:: SUPPLIED DATA ::
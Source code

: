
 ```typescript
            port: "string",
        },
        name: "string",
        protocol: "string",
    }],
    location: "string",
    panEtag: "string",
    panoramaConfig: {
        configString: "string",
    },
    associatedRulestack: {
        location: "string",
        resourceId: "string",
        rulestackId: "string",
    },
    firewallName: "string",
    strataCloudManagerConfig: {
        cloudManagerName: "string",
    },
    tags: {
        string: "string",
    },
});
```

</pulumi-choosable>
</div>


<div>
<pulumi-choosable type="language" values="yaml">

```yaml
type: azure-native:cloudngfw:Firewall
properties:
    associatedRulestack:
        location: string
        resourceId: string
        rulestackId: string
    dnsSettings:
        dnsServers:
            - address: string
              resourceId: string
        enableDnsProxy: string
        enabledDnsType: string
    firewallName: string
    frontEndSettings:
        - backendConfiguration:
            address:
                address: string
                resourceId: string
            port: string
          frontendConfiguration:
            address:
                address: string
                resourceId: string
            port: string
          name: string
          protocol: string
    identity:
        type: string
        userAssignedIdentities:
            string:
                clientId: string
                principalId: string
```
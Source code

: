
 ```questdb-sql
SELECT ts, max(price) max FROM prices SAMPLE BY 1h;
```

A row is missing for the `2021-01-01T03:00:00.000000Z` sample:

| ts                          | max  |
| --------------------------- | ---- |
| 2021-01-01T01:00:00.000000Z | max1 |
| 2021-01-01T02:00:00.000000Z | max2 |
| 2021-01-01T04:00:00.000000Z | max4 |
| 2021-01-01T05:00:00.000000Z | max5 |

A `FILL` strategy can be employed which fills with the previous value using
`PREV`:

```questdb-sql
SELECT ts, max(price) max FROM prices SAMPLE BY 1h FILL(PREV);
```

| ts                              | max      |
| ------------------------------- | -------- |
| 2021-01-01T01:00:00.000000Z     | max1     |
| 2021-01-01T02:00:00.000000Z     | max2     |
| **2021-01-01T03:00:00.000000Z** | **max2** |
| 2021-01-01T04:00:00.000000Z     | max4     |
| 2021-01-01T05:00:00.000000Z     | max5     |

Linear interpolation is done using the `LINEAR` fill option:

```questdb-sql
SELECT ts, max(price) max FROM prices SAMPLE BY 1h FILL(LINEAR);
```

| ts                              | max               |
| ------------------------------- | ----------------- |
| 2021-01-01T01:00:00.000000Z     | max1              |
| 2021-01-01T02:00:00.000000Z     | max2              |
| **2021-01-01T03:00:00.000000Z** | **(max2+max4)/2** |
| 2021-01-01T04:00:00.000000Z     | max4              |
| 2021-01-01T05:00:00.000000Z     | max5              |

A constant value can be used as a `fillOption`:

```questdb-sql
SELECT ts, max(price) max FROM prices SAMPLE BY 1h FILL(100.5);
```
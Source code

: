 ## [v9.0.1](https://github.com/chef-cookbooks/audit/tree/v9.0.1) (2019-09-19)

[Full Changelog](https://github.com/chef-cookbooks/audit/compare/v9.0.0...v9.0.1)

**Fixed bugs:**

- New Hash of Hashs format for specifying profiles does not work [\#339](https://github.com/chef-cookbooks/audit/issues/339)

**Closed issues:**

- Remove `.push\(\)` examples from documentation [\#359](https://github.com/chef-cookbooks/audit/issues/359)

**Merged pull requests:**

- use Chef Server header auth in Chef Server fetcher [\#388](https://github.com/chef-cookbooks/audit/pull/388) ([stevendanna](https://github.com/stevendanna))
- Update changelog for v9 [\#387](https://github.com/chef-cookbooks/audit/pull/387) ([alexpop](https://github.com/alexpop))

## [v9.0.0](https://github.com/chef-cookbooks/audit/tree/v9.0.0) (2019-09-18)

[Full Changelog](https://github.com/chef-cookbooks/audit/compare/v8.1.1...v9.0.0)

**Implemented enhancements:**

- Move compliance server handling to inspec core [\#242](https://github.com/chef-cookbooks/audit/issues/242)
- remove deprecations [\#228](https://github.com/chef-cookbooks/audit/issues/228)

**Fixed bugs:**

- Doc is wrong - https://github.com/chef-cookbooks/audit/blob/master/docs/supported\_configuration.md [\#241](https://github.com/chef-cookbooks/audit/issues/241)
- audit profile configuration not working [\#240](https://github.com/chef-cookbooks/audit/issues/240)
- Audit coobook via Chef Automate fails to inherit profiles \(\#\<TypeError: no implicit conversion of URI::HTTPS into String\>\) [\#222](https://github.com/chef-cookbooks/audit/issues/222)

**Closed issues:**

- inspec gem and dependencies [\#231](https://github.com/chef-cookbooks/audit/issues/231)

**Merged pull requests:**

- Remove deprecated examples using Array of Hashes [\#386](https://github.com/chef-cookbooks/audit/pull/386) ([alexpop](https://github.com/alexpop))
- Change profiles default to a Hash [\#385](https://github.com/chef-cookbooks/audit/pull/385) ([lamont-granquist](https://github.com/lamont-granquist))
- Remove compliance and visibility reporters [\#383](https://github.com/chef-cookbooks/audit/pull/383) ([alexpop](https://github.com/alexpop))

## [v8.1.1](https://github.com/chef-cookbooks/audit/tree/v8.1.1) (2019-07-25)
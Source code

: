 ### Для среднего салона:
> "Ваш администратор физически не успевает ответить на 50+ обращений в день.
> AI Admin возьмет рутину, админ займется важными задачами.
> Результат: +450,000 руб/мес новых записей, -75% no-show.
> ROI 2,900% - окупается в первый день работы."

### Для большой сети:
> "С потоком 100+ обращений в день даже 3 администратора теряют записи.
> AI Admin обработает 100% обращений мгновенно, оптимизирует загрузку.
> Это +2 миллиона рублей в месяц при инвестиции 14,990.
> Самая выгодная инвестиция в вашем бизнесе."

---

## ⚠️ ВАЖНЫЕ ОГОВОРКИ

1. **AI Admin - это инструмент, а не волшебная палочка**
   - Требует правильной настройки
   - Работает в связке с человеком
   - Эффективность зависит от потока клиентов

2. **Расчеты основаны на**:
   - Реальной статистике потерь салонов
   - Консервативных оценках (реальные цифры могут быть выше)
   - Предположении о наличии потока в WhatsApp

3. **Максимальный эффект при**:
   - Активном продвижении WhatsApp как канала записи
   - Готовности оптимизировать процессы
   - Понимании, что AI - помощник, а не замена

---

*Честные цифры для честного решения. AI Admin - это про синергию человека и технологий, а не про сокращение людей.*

:: ACTIVITY ::
Wherever a line of the entries holds the string "prices", copy that line.

:: SOLUTION FOR THIS TASK ::
SELECT ts, max(price) max FROM prices SAMPLE BY 1h;
SELECT ts, max(price) max FROM prices SAMPLE BY 1h FILL(PREV);
SELECT ts, max(price) max FROM prices SAMPLE BY 1h FILL(LINEAR);
SELECT ts, max(price) max FROM prices SAMPLE BY 1h FILL(100.5);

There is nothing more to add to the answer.